# [MATERIAL FOR THE TASK]
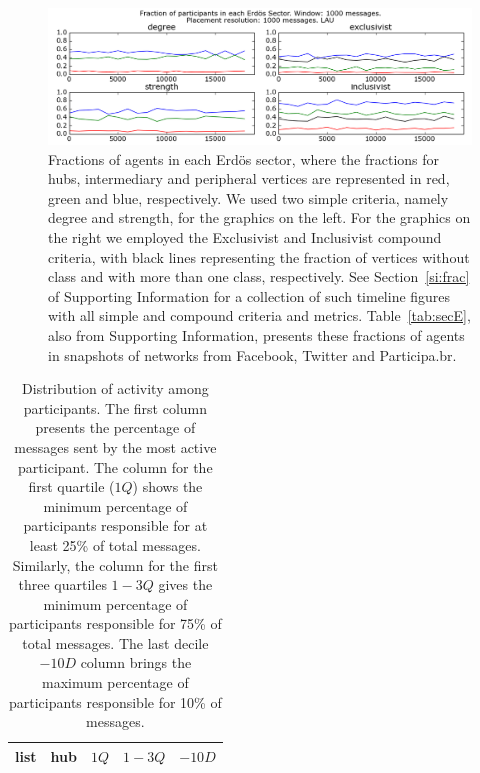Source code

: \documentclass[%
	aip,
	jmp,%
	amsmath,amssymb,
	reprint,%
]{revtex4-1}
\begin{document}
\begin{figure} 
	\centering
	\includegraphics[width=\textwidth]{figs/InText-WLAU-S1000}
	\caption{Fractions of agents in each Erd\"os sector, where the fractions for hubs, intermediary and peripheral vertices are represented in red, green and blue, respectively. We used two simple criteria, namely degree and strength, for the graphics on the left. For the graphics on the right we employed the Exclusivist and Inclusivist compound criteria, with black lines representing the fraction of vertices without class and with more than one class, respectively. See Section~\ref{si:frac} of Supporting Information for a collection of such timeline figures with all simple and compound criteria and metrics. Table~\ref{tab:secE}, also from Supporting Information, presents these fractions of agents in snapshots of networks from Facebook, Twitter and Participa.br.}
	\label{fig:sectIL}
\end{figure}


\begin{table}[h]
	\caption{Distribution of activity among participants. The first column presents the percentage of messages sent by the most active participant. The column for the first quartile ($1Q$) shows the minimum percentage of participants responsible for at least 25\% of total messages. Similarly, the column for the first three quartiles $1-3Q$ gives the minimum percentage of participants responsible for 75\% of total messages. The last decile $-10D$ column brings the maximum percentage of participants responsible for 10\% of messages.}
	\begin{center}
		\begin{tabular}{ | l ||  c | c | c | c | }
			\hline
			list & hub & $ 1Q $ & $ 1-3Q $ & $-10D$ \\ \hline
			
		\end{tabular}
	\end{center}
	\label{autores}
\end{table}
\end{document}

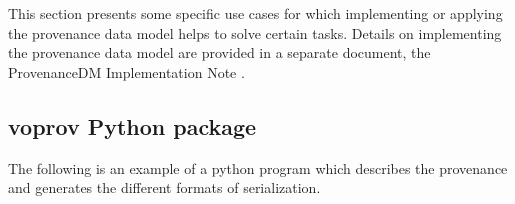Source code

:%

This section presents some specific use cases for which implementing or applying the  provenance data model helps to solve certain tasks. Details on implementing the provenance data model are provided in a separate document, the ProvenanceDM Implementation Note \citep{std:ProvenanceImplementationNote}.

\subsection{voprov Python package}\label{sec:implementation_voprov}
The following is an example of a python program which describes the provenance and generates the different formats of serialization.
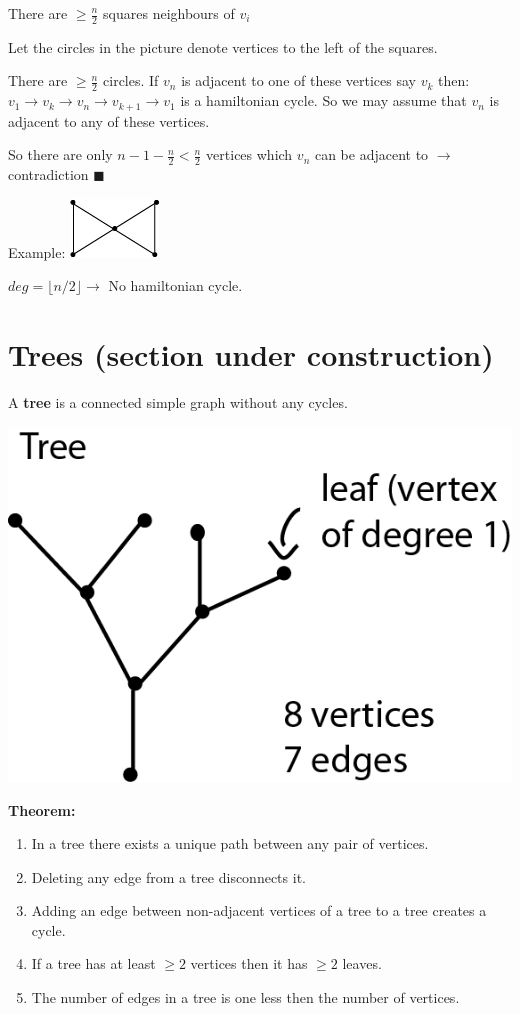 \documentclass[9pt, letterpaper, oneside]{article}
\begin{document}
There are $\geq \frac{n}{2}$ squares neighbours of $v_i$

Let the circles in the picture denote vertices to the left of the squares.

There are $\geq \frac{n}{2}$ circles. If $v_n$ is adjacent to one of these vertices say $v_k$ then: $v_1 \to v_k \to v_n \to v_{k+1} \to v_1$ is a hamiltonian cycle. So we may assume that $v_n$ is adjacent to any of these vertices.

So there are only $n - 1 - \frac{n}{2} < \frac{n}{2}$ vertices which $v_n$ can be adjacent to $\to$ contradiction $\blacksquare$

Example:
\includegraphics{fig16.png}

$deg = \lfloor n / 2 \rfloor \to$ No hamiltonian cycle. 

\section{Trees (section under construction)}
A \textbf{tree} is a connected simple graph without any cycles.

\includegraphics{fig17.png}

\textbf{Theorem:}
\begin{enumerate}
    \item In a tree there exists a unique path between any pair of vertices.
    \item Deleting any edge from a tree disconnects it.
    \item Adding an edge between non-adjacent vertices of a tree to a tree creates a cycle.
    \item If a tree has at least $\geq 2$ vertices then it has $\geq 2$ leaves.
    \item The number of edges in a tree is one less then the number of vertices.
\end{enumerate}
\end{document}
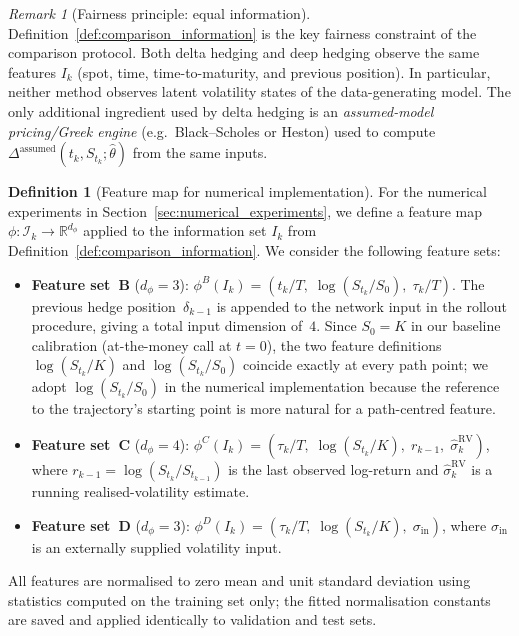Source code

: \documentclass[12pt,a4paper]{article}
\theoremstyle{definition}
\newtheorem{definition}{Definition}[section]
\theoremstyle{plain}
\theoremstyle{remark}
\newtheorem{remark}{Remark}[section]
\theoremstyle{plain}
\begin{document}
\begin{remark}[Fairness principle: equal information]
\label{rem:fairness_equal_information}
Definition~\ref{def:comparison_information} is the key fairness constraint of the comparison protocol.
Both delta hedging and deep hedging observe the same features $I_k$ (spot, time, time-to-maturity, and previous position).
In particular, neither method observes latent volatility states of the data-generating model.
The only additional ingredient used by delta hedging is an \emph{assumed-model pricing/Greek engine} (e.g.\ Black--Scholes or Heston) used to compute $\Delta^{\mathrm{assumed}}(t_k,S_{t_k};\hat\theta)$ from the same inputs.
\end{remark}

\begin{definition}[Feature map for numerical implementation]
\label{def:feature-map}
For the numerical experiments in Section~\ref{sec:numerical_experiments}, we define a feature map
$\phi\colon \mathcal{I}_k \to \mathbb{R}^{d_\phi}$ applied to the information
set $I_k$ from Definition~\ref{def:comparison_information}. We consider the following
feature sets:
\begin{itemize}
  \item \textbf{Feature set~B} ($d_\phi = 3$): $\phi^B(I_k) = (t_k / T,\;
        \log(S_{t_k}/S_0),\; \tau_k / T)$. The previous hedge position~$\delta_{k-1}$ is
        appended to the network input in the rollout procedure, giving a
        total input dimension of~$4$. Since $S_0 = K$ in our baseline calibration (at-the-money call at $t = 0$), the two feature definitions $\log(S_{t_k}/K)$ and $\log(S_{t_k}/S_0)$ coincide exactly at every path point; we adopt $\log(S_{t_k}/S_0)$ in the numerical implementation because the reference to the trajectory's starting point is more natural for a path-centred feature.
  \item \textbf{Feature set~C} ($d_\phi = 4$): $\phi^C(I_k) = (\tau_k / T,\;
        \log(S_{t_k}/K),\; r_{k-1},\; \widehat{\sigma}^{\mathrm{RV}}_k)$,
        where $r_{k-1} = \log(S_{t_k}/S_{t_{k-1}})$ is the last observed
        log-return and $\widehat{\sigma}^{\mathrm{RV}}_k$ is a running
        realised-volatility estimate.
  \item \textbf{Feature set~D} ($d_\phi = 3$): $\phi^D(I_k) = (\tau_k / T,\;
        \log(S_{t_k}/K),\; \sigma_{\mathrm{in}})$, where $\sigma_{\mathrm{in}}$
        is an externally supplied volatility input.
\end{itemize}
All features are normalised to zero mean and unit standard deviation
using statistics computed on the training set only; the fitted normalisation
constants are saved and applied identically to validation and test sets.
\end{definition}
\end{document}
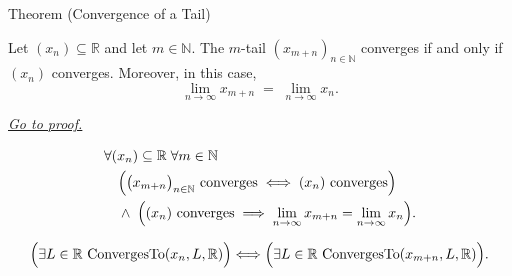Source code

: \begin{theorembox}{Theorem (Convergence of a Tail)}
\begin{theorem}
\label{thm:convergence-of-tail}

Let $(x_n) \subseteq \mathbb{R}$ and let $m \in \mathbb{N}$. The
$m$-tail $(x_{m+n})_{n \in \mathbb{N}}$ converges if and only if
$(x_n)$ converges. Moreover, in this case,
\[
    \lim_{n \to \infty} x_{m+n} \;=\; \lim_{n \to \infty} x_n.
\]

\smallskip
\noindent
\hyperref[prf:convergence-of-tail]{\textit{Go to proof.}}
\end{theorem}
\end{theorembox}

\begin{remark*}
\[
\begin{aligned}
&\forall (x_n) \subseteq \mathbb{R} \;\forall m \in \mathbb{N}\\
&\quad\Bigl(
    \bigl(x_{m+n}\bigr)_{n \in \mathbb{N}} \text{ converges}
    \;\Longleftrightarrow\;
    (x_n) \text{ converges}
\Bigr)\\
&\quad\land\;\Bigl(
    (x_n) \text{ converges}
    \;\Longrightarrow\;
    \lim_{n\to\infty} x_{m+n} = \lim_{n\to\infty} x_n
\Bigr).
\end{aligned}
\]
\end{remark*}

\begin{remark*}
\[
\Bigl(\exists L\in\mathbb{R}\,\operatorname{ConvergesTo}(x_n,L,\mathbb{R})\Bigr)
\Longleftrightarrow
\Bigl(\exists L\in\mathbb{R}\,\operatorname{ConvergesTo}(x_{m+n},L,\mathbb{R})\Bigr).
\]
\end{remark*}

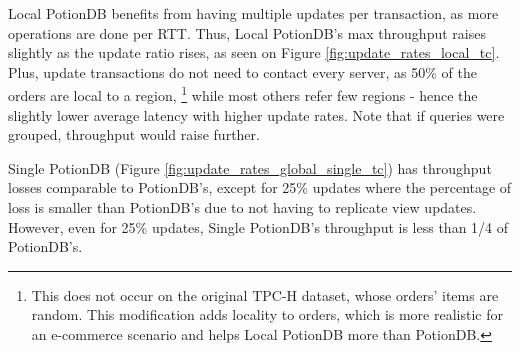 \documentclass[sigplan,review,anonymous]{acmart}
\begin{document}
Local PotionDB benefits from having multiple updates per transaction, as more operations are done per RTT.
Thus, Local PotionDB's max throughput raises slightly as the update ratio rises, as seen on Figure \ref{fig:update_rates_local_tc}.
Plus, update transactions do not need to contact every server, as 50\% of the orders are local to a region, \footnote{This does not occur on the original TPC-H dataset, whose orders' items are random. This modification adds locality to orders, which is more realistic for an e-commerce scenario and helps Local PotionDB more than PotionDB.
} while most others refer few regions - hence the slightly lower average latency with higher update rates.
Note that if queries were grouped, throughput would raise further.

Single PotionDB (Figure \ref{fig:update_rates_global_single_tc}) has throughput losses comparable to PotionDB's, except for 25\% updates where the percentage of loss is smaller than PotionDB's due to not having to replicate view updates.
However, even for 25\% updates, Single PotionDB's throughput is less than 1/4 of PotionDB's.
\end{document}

# [EXERCISE PROMPT]
Copy all lines above where "exists" is present.

# [WRITTEN RESPONSE]
    \item In a tree there exists a unique path between any pair of vertices.
\Bigl(\exists L\in\mathbb{R}\,\operatorname{ConvergesTo}(x_n,L,\mathbb{R})\Bigr)
\Bigl(\exists L\in\mathbb{R}\,\operatorname{ConvergesTo}(x_{m+n},L,\mathbb{R})\Bigr).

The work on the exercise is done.